=== DATASET ===
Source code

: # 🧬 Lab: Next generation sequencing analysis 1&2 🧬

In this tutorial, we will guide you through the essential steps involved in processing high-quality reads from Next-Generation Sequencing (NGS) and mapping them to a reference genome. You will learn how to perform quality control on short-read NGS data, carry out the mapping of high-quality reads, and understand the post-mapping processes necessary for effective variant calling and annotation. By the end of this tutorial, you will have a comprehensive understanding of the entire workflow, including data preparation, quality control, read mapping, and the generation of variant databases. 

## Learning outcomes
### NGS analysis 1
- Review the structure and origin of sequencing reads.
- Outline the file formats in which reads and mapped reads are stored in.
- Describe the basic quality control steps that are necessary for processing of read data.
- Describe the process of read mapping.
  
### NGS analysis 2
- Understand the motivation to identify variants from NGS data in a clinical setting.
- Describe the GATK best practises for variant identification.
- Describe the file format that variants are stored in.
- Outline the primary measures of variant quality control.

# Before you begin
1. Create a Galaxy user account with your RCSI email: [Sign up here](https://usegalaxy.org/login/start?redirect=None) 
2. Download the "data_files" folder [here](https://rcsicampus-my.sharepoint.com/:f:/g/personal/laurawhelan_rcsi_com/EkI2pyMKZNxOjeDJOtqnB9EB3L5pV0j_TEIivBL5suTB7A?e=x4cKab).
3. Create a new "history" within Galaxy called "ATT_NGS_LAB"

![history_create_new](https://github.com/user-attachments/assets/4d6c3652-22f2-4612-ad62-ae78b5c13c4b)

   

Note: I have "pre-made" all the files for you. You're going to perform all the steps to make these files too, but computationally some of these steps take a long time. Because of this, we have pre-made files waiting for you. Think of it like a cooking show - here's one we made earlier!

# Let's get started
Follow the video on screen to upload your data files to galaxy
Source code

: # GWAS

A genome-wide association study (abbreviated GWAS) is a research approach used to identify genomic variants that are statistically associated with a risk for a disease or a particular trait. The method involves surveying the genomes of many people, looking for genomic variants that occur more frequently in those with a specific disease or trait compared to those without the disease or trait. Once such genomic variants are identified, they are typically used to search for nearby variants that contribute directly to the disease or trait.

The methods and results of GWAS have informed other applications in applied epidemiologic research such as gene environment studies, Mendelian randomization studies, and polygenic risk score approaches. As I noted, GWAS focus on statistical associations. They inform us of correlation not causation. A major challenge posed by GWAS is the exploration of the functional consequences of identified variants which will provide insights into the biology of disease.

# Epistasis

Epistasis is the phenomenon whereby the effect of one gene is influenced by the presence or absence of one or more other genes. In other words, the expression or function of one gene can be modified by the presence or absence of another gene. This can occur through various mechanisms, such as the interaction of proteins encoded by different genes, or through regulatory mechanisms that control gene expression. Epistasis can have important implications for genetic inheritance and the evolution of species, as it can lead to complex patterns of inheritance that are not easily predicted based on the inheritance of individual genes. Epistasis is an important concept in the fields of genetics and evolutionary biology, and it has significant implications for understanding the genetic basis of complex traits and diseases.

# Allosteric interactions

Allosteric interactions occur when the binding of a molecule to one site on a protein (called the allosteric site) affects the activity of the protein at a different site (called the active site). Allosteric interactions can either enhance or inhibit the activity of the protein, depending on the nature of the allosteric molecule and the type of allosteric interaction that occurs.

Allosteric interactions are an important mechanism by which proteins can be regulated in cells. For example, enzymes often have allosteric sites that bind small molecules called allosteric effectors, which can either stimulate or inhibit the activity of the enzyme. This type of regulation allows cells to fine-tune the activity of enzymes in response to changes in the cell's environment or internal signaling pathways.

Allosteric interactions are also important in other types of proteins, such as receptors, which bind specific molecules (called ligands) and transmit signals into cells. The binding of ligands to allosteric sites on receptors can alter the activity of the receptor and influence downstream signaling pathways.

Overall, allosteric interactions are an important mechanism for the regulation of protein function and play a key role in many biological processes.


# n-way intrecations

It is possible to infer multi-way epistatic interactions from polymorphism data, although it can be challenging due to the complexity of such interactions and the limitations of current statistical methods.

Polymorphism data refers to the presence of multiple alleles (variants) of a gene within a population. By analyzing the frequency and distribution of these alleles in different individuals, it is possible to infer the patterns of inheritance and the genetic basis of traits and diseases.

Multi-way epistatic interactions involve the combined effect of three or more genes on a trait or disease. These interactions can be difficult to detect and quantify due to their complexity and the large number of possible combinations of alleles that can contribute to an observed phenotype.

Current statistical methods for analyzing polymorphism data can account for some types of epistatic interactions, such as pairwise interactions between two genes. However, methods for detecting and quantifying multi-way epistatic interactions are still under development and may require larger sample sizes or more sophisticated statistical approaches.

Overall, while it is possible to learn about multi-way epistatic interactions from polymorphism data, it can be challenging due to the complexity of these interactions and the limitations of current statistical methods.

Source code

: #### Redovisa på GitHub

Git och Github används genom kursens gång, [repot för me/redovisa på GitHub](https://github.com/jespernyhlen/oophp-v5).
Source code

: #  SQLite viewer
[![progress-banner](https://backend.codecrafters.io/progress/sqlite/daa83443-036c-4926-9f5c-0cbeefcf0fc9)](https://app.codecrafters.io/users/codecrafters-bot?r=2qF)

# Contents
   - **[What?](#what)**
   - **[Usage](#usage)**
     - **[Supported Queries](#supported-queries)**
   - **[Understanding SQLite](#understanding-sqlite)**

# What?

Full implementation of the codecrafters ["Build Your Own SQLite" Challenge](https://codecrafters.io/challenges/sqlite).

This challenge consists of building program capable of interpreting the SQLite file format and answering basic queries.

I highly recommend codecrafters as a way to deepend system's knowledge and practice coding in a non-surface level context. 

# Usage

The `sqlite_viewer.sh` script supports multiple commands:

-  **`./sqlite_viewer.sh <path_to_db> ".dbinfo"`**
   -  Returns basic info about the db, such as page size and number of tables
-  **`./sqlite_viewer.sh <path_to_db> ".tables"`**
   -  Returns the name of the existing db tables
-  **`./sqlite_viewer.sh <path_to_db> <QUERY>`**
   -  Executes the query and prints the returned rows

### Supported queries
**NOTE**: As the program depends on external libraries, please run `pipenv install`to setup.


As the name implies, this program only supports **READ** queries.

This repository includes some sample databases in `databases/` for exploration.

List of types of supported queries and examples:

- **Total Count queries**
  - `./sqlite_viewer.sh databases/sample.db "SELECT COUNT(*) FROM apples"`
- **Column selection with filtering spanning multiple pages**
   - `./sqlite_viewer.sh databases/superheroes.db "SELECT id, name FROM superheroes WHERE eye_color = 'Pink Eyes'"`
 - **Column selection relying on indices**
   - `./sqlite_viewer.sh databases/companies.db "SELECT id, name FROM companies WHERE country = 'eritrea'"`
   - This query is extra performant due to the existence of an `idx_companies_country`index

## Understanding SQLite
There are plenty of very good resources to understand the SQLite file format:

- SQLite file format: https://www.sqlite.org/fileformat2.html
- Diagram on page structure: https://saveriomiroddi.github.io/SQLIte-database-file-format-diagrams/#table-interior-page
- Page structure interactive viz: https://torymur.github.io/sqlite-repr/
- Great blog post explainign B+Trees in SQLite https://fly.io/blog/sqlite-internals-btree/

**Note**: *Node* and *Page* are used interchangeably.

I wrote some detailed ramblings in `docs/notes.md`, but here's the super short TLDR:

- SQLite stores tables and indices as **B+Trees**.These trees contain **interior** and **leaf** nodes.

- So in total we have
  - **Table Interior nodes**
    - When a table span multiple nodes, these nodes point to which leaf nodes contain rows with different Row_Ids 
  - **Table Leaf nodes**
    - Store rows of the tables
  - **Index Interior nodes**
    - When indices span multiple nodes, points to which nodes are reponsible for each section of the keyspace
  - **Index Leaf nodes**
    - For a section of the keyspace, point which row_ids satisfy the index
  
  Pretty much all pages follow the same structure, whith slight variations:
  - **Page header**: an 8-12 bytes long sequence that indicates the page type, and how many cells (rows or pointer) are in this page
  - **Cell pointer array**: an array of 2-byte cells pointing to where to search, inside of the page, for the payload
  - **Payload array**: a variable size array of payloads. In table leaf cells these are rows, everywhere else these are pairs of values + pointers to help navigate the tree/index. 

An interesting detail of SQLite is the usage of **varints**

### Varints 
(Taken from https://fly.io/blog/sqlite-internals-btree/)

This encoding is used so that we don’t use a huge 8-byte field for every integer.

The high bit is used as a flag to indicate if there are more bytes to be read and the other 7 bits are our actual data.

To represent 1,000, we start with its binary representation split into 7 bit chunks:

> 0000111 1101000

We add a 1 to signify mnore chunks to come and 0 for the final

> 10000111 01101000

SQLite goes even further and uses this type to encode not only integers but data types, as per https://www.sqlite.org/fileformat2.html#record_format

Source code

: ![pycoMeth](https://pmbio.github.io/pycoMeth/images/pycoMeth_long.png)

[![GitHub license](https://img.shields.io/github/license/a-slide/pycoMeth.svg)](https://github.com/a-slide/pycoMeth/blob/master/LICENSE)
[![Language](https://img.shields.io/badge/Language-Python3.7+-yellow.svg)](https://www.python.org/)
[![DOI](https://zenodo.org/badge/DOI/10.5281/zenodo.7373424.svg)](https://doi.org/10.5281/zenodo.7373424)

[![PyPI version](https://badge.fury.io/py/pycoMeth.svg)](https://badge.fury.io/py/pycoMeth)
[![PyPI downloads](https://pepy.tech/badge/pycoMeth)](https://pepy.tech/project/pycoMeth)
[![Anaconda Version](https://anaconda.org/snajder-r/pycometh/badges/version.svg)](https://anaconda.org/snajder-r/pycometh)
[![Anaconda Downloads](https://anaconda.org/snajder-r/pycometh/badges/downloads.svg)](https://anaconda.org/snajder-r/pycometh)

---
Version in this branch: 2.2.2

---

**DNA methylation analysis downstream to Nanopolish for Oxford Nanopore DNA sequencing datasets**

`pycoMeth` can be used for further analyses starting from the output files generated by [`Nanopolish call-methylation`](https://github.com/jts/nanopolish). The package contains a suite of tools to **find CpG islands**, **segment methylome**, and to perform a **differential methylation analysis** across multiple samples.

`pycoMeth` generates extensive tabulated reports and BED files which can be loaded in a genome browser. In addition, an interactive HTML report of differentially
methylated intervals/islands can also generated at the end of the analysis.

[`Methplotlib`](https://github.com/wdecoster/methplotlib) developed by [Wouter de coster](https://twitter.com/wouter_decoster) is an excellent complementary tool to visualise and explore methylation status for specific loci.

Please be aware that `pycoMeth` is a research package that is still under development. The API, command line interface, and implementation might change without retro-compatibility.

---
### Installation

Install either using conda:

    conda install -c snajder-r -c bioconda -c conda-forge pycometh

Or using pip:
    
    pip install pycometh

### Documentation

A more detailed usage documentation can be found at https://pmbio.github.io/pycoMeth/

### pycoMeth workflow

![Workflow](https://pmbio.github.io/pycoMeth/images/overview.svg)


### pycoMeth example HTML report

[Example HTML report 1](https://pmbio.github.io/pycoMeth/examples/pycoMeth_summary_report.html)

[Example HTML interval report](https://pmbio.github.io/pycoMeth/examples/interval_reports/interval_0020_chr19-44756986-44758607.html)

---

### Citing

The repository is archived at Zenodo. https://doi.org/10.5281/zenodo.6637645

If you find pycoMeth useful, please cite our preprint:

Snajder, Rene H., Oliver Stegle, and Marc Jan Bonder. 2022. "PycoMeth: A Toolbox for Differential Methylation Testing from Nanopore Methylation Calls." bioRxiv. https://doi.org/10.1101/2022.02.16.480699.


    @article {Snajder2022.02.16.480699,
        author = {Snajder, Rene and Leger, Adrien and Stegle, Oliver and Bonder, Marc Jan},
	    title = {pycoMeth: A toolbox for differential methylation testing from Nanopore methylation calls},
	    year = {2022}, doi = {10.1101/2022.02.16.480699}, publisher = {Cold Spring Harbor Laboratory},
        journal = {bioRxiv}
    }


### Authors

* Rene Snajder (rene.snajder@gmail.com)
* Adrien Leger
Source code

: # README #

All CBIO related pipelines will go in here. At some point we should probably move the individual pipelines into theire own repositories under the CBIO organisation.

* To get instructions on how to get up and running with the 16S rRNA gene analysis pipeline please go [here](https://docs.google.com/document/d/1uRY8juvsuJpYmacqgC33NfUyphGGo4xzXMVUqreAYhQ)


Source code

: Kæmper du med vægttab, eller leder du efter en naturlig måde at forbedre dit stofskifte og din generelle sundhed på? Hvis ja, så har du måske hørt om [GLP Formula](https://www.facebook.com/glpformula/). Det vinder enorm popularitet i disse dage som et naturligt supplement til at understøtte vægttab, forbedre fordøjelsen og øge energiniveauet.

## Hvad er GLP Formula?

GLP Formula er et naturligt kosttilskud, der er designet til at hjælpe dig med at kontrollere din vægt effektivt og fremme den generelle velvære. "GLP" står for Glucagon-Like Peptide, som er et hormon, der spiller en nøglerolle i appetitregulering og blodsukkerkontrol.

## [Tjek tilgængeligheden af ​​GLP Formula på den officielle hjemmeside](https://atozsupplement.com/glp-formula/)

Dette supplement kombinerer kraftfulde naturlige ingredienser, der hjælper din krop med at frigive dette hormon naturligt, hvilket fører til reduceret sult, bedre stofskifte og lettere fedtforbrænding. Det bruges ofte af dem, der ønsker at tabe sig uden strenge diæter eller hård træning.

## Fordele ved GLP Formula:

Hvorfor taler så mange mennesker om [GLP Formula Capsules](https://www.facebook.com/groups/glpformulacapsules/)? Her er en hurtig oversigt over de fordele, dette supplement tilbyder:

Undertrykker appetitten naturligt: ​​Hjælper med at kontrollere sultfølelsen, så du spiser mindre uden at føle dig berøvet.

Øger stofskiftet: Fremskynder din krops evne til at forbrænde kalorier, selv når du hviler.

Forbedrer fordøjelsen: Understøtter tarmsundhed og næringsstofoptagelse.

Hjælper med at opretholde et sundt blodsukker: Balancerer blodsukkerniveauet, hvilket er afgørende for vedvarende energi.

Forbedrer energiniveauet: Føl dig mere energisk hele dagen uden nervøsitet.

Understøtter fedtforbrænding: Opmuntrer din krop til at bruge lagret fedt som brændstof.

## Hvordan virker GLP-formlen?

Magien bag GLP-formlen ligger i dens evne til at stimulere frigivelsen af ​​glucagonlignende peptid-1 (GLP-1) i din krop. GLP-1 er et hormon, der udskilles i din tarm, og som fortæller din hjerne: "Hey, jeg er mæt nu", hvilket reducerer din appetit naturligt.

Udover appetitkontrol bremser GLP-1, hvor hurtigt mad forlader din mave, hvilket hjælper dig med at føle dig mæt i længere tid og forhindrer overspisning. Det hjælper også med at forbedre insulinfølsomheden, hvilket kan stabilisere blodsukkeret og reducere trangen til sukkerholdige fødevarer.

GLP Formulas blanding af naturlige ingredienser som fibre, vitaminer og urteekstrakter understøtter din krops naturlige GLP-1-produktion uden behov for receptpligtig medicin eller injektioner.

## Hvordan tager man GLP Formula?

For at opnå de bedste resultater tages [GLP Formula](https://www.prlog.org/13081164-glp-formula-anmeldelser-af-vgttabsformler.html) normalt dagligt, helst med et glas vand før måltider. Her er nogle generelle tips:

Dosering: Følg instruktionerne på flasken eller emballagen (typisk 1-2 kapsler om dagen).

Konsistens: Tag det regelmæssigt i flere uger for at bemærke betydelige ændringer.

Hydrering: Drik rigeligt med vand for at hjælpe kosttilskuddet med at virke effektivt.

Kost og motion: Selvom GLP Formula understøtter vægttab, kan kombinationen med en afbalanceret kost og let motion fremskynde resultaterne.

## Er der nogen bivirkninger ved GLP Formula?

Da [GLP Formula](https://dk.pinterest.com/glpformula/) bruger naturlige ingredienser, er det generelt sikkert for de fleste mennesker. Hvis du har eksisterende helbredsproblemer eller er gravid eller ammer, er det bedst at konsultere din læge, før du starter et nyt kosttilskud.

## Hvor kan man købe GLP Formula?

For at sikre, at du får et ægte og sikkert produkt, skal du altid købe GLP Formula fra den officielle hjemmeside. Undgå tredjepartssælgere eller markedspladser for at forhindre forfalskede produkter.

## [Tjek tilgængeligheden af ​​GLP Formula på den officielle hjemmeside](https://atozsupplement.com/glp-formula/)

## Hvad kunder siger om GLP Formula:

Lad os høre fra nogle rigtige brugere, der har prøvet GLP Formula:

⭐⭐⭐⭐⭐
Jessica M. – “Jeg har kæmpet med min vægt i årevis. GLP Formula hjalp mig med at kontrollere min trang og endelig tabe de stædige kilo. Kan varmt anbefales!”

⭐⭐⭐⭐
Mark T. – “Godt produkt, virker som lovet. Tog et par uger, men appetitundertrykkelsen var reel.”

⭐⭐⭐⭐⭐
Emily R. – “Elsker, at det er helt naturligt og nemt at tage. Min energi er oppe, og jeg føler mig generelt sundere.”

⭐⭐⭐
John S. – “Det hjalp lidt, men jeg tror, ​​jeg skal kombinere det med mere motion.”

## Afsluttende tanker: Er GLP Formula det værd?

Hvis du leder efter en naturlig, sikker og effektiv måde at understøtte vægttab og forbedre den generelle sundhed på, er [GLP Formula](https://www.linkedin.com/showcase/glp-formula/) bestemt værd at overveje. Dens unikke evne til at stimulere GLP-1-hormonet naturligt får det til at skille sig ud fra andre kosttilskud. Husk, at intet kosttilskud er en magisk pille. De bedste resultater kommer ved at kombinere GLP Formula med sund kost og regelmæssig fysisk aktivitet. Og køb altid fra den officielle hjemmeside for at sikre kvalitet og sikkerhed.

=== WORK TO COMPLETE ===
Please report how many lines of the material above contain the string "formlen", with no other words.

=== TASK SOLUTION ===
2